We reviewed 25 cost-effectiveness models focusing on biologic therapy for moderate to severe chronic plaque psoriasis [1034] (Table 1). The cost-effectiveness models were for countries in Europe (11), North America (9) and South America (5). The types of models used included decision-tree models (12), empirical estimates based directly on clinical trial results (10) and Markov models (3). The first-line comparators in these cost-effectiveness models included only biologic agents (16), biologics or other systemic therapy (5) and biologics or other nonsystemic therapy (4). All of the models included only individuals with chronic plaque psoriasis; all but one model (which only included severe cases) included individuals with moderate or severe disease.

Table 1 Summary of economic analyses and their consideration of treatment sequencing after failure on the first biologic

The models varied in time horizon and whether they included treatment sequencing. In 15 of the 25 models reviewed, active treatment after failure of the first-line biologic was not considered. In 10 of these 15 models [12, 14, 20, 22, 23, 2729, 31, 32], cost effectiveness was estimated as the cost per responder in a short-term analysis (varying from 12 weeks to 18 months), with discontinuation from the first-line biologic not explicitly considered in the model. In the other five models out of 15 models that did not include an active second-line treatment, cost effectiveness was estimated over a 10-year time horizon. In these five models, discontinuation from the first-line biologic was assumed to be followed by a switch to topical treatment [13] or nonsystemic treatment [24, 25], no further active treatment [26] or best supportive care [30].

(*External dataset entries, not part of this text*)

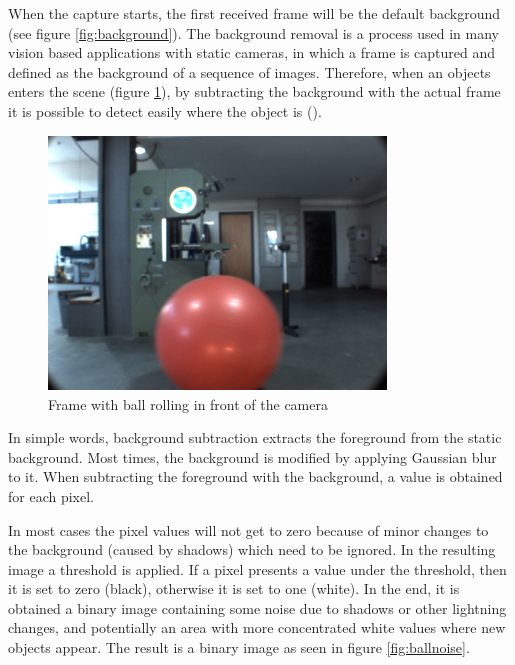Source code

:When the capture starts, the first received frame will be the default background (see figure \ref{fig:background}). The background removal is a process used in many vision based applications with static cameras, in which a frame is captured and defined as the background of a sequence of images. Therefore, when an objects enters the scene (figure \ref{fig:balltest}), by subtracting the background with the actual frame it is possible to detect easily where the object is (\cite{OpenCV}).

\begin{figure}[htp]
	
	\centering
	\includegraphics[width=0.8\textwidth]{capcalib/imgs/ball_test.png}
	
	\caption{Frame with ball rolling in front of the camera}
	\label{fig:balltest}
	
\end{figure}

In simple words, background subtraction extracts the foreground from the static background. Most times, the background is modified by applying Gaussian blur to it. When subtracting the foreground with the background, a value is obtained for each pixel.

In most cases the pixel values will not get to zero because of minor changes to the background (caused by shadows) which need to be ignored. In the resulting image a threshold is applied. If a pixel presents a value under the threshold, then it is set to zero (black), otherwise it is set to one (white). In the end, it is obtained a binary image containing some noise due to shadows or other lightning changes, and potentially an area with more concentrated white values where new objects appear. The result is a binary image as seen in figure \ref{fig:ballnoise}.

In 10 of the 25 models reviewed, treatment sequencing with an active treatment after failure of the first-line biologic was explicitly included in the analysis [10, 11, 1519, 21, 33, 34]. The time horizons for the cost-effectiveness analyses in these models ranged from 96 weeks to 10 years. Five of the ten models that included an active treatment after failure of the first-line biologic were available only as abstracts and did not provide details of the treatment switches that were included [1519]. These models included cost-effectiveness estimates for Colombia, Brazil (private and public perspective), Venezuela and Argentina; all were based on the same model structure and had a time horizon of 96 weeks. The abstract for each country stated, “Therapy continuation or switch was evaluated at week 24.” The abstracts did not give any further information about the switch treatment options included at week 24 nor how they were accounted for in the analyses.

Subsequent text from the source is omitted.